En 1983 el artista juchiteco Francisco Toledo elaboró para este manuscrito una serie de ilustraciones publicadas por el Fondo de Cultura Económica. En 2013, para conmemorar los 44 años de la Galería Arvil y los 25 de Artes de México, se preparó una edición especial de la cual aquí reproducimos algunos fragmentos.*
A un chico lo llevan por primera vez al jardín zoológico. Ese chico será cualquiera de nosotros o, inversamente, nosotros hemos sido ese chico y lo hemos olvidado.
En ese jardín, en ese terrible jardín, el chico ve animales vivientes que nunca ha visto; ve jaguares, buitres, bisontes y, lo que es más extraño, jirafas. Ve por primera vez la desatinada variedad del reino animal, y ese espectáculo, que podría alarmarlo u horrorizarlo, le gusta. Le gusta tanto que ir al jardín zoológico es una diversión infantil, o puede parecerlo. ¿Cómo explicar este hecho común y a la vez misterioso?
Podemos, desde luego, negarlo. Podemos pretender que los niños bruscamente llevados al jardín zoológico adolecen, veinte años después, de neurosis, y la verdad es que no hay niño que no haya descubierto el jardín zoológico y que no hay persona mayor que no sea, bien examinada, neurótica. Podemos afirmar que el niño es, por definición, un descubridor y que descubrir el camello no es más extraño que descubrir el espejo o el agua o las escaleras. Podemos afirmar que el niño confía en los padres que lo llevan a ese lugar con animales.
Además, el tigre de trapo y el tigre de las figuras de la enciclopedia lo han preparado para ver sin horror al tigre de carne y hueso. Platón —si terciara en esta investigación— nos diría que el niño ya ha visto altigre, en el mundo anterior de los arquetipos, y que ahora al verlo lo reconoce. Schopenhauer —aún más asombrosamente— diría que el niño mira sin horror a los tigres porque no ignora que él es los tigres y los tigres son él o, mejor dicho, que los tigres y él son de una misma esencia, la Voluntad.
Pasemos, ahora, del jardín zoológico de la realidad al jardín zoológico de las mitologías, al jardín cuya fauna no es de leones sino de esfinges y de grifos y de centauros. La población de este segundo jardín debería exceder a la del primero, ya que un monstruo no es otra cosa que una combinación de elementos de seres reales y que las posibilidades del arte combinatorio lindan con lo infinito.
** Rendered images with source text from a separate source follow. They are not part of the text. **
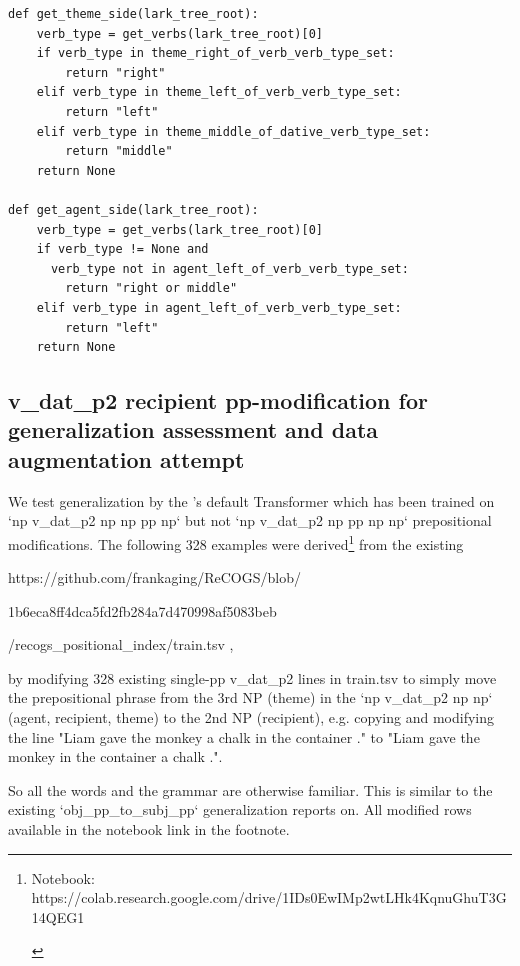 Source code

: \documentclass[11pt]{article}
\begin{document}
\begin{tiny}
\begin{verbatim}
def get_theme_side(lark_tree_root):
    verb_type = get_verbs(lark_tree_root)[0]
    if verb_type in theme_right_of_verb_verb_type_set:
        return "right"
    elif verb_type in theme_left_of_verb_verb_type_set:
        return "left"
    elif verb_type in theme_middle_of_dative_verb_type_set:
        return "middle"
    return None

def get_agent_side(lark_tree_root):
    verb_type = get_verbs(lark_tree_root)[0]
    if verb_type != None and 
      verb_type not in agent_left_of_verb_verb_type_set:
        return "right or middle"
    elif verb_type in agent_left_of_verb_verb_type_set:
        return "left"
    return None
\end{verbatim}
\end{tiny}

\clearpage
\subsection{v\_dat\_p2 recipient pp-modification for generalization assessment and data augmentation attempt}
\label{v_dat_p2_recipient_pp-modification_for_generalization_assessment_and_data_augmentation_attempt}

We test generalization by the \cite{Wu2023}'s default Transformer which has been trained on `np v\_dat\_p2 np np pp np` but not `np v\_dat\_p2 np pp np np` prepositional modifications.
The following 328 examples were derived\footnote{\begin{footnotesize} Notebook: https://colab.research.google.com/drive/1IDs0EwIMp2wtLHk4KqnuGhuT3G14QEG1 \end{footnotesize}} from the existing

https://github.com/frankaging/ReCOGS/blob/

1b6eca8ff4dca5fd2fb284a7d470998af5083beb

/recogs\_positional\_index/train.tsv , 

by modifying 328 existing single-pp v\_dat\_p2 lines in train.tsv to simply move the prepositional phrase from the 3rd NP (theme) in the `np v\_dat\_p2 np np` (agent, recipient, theme) to the 2nd NP (recipient), e.g. copying and modifying the line "Liam gave the monkey a chalk in the container ." to "Liam gave the monkey in the container a chalk .".

So all the words and the grammar are otherwise familiar. This is similar to the existing `obj\_pp\_to\_subj\_pp` generalization \cite{Wu2023} reports on.
All modified rows available in the notebook link in the footnote.
\end{document}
En el centauro se conjugan el caballo y el hombre, en el minotauro el toro y el hombre —Dante lo imaginó con rostro humano y cuerpo de toro— y así podríamos producir, nos parece, un número indefinido de monstruos, combinaciones de pez, de pájaro y de reptil, sin otros límites que el hastío o el asco. Ello, sin embargo, no ocurre; nuestros monstruos nacerían muertos, gracias a Dios. Flaubert ha congregado, en las últimas páginas de la Tentación, todos los monstruos medievales y clásicos y ha procurado, sus comentadores nos dicen, fabricar alguno; la cifra total no es considerable y son muy pocos los que pueden obrar sobre la imaginación de la gente. Quien recorra nuestro manual comprobará que la zoología de los sueños es más pobre que la zoología de Dios.[…]
Martínez, 29 de enero de 1954.
El mono de la tinta
Este animal abunda en las regiones del norte y tienen cuatro o cinco pulgadas de largo; está dotado de un instinto curioso; los ojos son como cornalinas, y el pelo es negro azabache, sedoso y flexible, suave como una almohada. Es muy aficionado a la tinta china, y cuando las personas escriben, se sienta con una mano sobre la otra y las piernas cruzadas esperando que hayan concluido y se bebe el sobrante de la tinta. Después vuelve a sentarse en cuclillas, y se queda tranquilo.